▶ _PROVIDED ENTRIES_:
::::
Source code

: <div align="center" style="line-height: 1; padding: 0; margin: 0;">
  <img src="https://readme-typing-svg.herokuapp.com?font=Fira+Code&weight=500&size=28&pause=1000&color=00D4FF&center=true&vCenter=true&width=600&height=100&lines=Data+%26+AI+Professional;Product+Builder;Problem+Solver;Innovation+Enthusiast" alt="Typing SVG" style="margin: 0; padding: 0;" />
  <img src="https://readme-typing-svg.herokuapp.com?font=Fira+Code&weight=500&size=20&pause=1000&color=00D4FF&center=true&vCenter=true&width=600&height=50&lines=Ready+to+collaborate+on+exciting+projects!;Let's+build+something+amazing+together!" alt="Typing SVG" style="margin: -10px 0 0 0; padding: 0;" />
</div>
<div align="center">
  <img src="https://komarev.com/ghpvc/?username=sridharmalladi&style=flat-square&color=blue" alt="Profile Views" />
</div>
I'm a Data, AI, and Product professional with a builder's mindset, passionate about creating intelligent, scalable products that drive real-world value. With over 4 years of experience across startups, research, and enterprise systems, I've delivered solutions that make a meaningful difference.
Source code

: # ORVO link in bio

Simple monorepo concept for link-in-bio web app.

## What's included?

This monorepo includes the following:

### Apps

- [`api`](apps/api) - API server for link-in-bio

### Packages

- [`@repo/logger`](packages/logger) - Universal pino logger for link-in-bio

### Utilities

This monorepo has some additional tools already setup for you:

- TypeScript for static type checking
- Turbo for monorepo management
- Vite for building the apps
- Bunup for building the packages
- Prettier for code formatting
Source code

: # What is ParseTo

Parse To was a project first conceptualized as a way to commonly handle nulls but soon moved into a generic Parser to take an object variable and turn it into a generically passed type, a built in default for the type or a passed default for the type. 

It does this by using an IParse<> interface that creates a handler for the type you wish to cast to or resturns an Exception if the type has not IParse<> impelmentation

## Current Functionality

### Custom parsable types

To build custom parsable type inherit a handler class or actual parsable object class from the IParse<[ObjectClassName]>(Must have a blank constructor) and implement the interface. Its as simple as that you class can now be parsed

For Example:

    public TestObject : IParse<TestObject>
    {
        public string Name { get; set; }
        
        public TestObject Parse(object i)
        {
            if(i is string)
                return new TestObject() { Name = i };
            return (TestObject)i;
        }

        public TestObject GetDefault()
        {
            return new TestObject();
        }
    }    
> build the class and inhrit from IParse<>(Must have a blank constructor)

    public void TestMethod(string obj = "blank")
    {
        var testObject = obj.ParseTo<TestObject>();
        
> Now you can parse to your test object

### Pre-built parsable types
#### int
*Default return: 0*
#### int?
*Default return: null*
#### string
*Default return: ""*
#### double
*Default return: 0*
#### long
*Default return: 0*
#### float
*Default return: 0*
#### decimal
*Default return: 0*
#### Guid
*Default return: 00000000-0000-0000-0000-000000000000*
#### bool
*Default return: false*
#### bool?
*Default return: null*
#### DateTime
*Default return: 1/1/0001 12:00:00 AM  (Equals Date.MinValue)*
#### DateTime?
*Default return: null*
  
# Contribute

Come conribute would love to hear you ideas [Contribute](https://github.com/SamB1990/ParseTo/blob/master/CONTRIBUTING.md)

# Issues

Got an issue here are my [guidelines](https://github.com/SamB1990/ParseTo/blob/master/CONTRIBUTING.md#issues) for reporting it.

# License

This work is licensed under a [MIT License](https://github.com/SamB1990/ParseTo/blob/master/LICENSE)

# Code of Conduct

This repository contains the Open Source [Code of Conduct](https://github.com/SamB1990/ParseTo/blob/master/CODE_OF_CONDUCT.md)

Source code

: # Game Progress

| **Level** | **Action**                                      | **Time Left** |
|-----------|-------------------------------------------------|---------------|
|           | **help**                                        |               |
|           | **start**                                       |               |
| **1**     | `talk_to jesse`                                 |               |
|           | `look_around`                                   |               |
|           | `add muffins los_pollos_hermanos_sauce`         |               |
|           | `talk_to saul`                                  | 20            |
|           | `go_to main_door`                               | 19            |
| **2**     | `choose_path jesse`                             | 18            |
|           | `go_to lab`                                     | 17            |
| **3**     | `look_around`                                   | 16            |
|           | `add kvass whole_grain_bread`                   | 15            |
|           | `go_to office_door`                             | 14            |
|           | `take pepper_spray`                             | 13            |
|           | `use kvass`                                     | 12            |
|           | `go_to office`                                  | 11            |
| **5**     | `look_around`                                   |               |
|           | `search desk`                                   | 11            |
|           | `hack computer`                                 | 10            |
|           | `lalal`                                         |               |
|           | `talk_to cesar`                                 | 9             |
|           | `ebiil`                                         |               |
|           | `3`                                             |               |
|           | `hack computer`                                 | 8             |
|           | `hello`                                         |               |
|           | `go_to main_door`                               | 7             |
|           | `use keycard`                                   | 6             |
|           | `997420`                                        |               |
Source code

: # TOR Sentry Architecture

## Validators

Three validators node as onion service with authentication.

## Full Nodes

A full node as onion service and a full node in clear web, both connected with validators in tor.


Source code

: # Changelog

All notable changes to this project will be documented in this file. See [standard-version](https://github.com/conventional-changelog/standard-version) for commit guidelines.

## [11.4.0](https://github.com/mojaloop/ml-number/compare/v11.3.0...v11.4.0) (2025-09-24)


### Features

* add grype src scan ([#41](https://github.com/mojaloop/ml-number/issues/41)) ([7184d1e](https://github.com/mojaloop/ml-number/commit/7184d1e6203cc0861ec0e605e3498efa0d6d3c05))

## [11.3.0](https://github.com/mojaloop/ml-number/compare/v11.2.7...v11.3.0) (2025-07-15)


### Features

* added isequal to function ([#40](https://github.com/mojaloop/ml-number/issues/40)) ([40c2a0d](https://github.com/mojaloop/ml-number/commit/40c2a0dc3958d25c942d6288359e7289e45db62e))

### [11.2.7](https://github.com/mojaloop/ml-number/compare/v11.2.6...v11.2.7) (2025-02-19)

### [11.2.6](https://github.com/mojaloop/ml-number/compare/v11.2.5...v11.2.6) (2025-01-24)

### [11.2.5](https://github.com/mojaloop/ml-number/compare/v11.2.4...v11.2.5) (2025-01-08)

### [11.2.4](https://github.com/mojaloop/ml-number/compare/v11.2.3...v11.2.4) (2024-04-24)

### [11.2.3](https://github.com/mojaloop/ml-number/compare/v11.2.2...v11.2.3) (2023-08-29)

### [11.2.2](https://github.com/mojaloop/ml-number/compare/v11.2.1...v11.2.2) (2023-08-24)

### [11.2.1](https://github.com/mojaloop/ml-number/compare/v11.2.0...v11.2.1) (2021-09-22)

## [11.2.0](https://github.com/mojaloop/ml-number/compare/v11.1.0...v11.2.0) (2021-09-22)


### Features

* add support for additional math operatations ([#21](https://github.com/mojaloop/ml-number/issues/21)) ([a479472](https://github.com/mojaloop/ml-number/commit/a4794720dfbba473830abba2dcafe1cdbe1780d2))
::::
Only the lines from the beginning of the data above through the line containing "Parse To was" should be repeated, exactly as they appear.

▶ _WRITTEN RESPONSE_:
Source code

: <div align="center" style="line-height: 1; padding: 0; margin: 0;">
  <img src="https://readme-typing-svg.herokuapp.com?font=Fira+Code&weight=500&size=28&pause=1000&color=00D4FF&center=true&vCenter=true&width=600&height=100&lines=Data+%26+AI+Professional;Product+Builder;Problem+Solver;Innovation+Enthusiast" alt="Typing SVG" style="margin: 0; padding: 0;" />
  <img src="https://readme-typing-svg.herokuapp.com?font=Fira+Code&weight=500&size=20&pause=1000&color=00D4FF&center=true&vCenter=true&width=600&height=50&lines=Ready+to+collaborate+on+exciting+projects!;Let's+build+something+amazing+together!" alt="Typing SVG" style="margin: -10px 0 0 0; padding: 0;" />
</div>
<div align="center">
  <img src="https://komarev.com/ghpvc/?username=sridharmalladi&style=flat-square&color=blue" alt="Profile Views" />
</div>
I'm a Data, AI, and Product professional with a builder's mindset, passionate about creating intelligent, scalable products that drive real-world value. With over 4 years of experience across startups, research, and enterprise systems, I've delivered solutions that make a meaningful difference.
Source code

: # ORVO link in bio

Simple monorepo concept for link-in-bio web app.

## What's included?

This monorepo includes the following:

### Apps

- [`api`](apps/api) - API server for link-in-bio

### Packages

- [`@repo/logger`](packages/logger) - Universal pino logger for link-in-bio

### Utilities

This monorepo has some additional tools already setup for you:

- TypeScript for static type checking
- Turbo for monorepo management
- Vite for building the apps
- Bunup for building the packages
- Prettier for code formatting
Source code

: # What is ParseTo

Parse To was a project first conceptualized as a way to commonly handle nulls but soon moved into a generic Parser to take an object variable and turn it into a generically passed type, a built in default for the type or a passed default for the type. 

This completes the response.